Y'all can arm chair quarterback all you want....
Fact is Matt Ryan Sux!!!

End of story. Carry on.


----------



## SpotandStalk (Feb 5, 2017)

Go Falcons


----------



## georgia_home (Feb 6, 2017)

Seemed to me this was like the new NASCAR scoring system.

The first game, 2 quarters was a spank fest. Atl got the 28 points there.

The second game, 2 quarters, was the reverse spank fest, with the pats getting the 25 points.

And the third game, the tie breaker, well.. we all know how that turned out.

A nail biter like that, it was a hard fought game, even if you don't like the outcome.


----------



## BrotherBadger (Feb 6, 2017)

lampern said:


> Sorry but Matt Ryan is an elite QB.
> 
> VERY elite.
> 
> ...



It depends on what you consider elite. Ryan played at an Elite level this year. Without a doubt. Before this year, I'd say it's a bit more hazy.  If he can continue to play at this level, that changes the conversion and he can move up the list.

I'd say Ryan is easily a top 10 QB. His numbers are comparable to Roethlisberger.

To me, it goes:

Brady
Rodgers
Brees

(This is where the order gets blurry)
Wilson
Ryan
Roethlisberger
Romo
Rivers
Dak/Carr(too little data to really move up higher at this point)

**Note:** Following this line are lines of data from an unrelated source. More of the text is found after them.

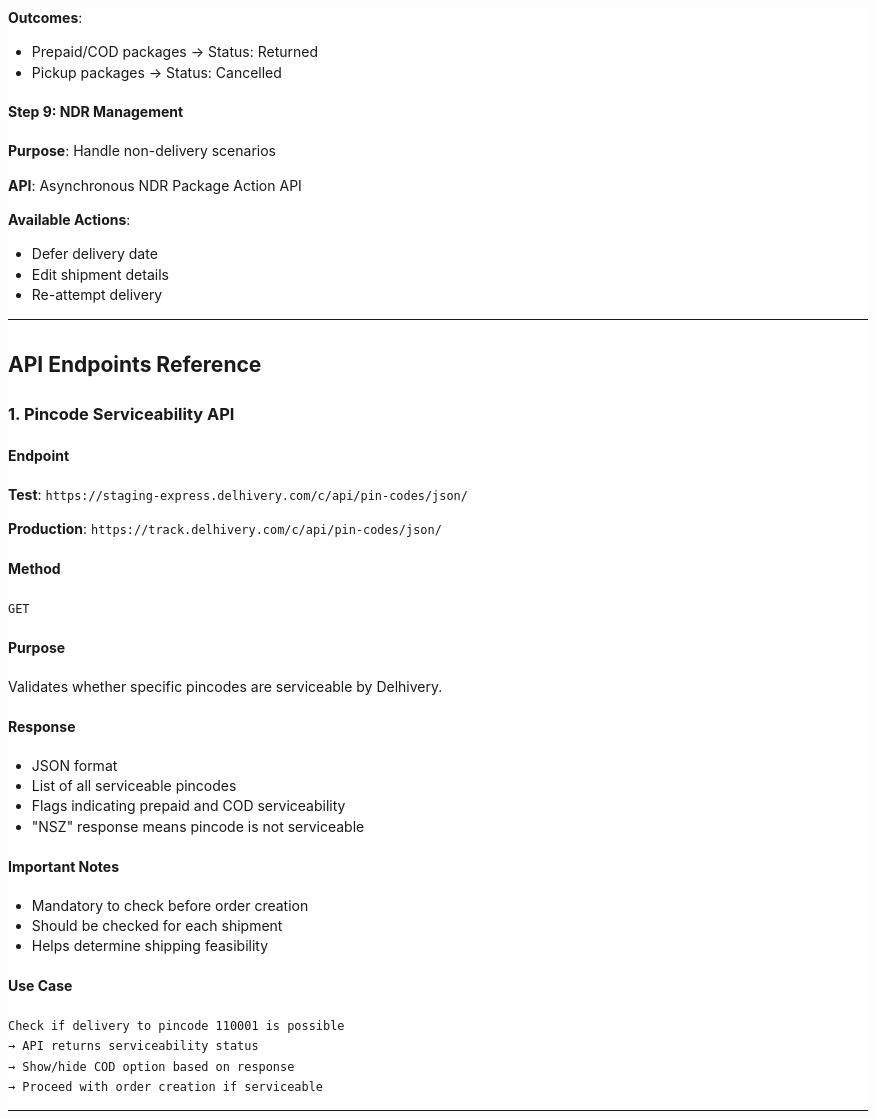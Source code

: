 **Outcomes**:
- Prepaid/COD packages → Status: Returned
- Pickup packages → Status: Cancelled

#### Step 9: NDR Management

**Purpose**: Handle non-delivery scenarios

**API**: Asynchronous NDR Package Action API

**Available Actions**:
- Defer delivery date
- Edit shipment details
- Re-attempt delivery

---

## API Endpoints Reference

### 1. Pincode Serviceability API

#### Endpoint

**Test**: `https://staging-express.delhivery.com/c/api/pin-codes/json/`

**Production**: `https://track.delhivery.com/c/api/pin-codes/json/`

#### Method

`GET`

#### Purpose

Validates whether specific pincodes are serviceable by Delhivery.

#### Response

- JSON format
- List of all serviceable pincodes
- Flags indicating prepaid and COD serviceability
- "NSZ" response means pincode is not serviceable

#### Important Notes

- Mandatory to check before order creation
- Should be checked for each shipment
- Helps determine shipping feasibility

#### Use Case

```
Check if delivery to pincode 110001 is possible
→ API returns serviceability status
→ Show/hide COD option based on response
→ Proceed with order creation if serviceable
```

---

Now, obviously there is a big drop off after the top 3. The question is do you consider the second tier elite.


----------



## glynr329 (Feb 6, 2017)

Heck, I could have done a better job by simply kneeling the ball to keep the Falcons in field goal range. 

Why are you texting on here. The fact is No you couldn't and you are just like the rest of us sitting here with nothing else to do but complain.




weathermantrey said:


> Probably about 100,000 QB's that could have done a better job on that pivotal 4th quarter drive.
> 
> Heck, I could have done a better job by simply kneeling the ball to keep the Falcons in field goal range.
> 
> ...


----------



## blood on the ground (Feb 6, 2017)




----------



## Barfolomew (Feb 6, 2017)

Offense couldn't do anything in the second half.  That is why the Falcons lost.  The defense was gassed and the offense couldn't burn clock.  I put this on the OC and Ryan.  The OC for not playing the dink and dunk game or running the ball.  Ryan for fumbling, taking a couple sacks that screwed the game.


----------



## mguthrie (Feb 6, 2017)

Hmmm. A bunch of butt hurt falcon fans. I didn't like the outcome but the future is bright for the falcons.


----------



## formula1 (Feb 6, 2017)

*re:*

I win either way:  Falcons didn't get the win, but two great GA Bulldawgs got rings!  So happy for Andrews and Mitchell!  Go Dawgs!


----------



## Horns (Feb 6, 2017)

mguthrie said:


> Hmmm. A bunch of butt hurt falcon fans. I didn't like the outcome but the future is bright for the falcons.



I think the departure of Shanahan will bring the Falcons back down to mediocre


----------



## JonathanG2013 (Feb 6, 2017)

weathermantrey said:


> Probably about 100,000 QB's that could have done a better job on that pivotal 4th quarter drive.
> 
> Heck, I could have done a better job by simply kneeling the ball to keep the Falcons in field goal range.
> 
> ...




Everyone on here complaining about the 3rd and 1 play that Matt was sacked on. You do realize that Ryan does not call the plays.  That call of not running the ball was all on KS  the OC no one else.  We run the ball, then kick a field goal and it is ball game.


----------



## nickel back (Feb 6, 2017)

formula1 said:


> I win either way:  Falcons didn't get the win, but two great GA Bulldawgs got rings!  So happy for Andrews and Mitchell!  Go Dawgs!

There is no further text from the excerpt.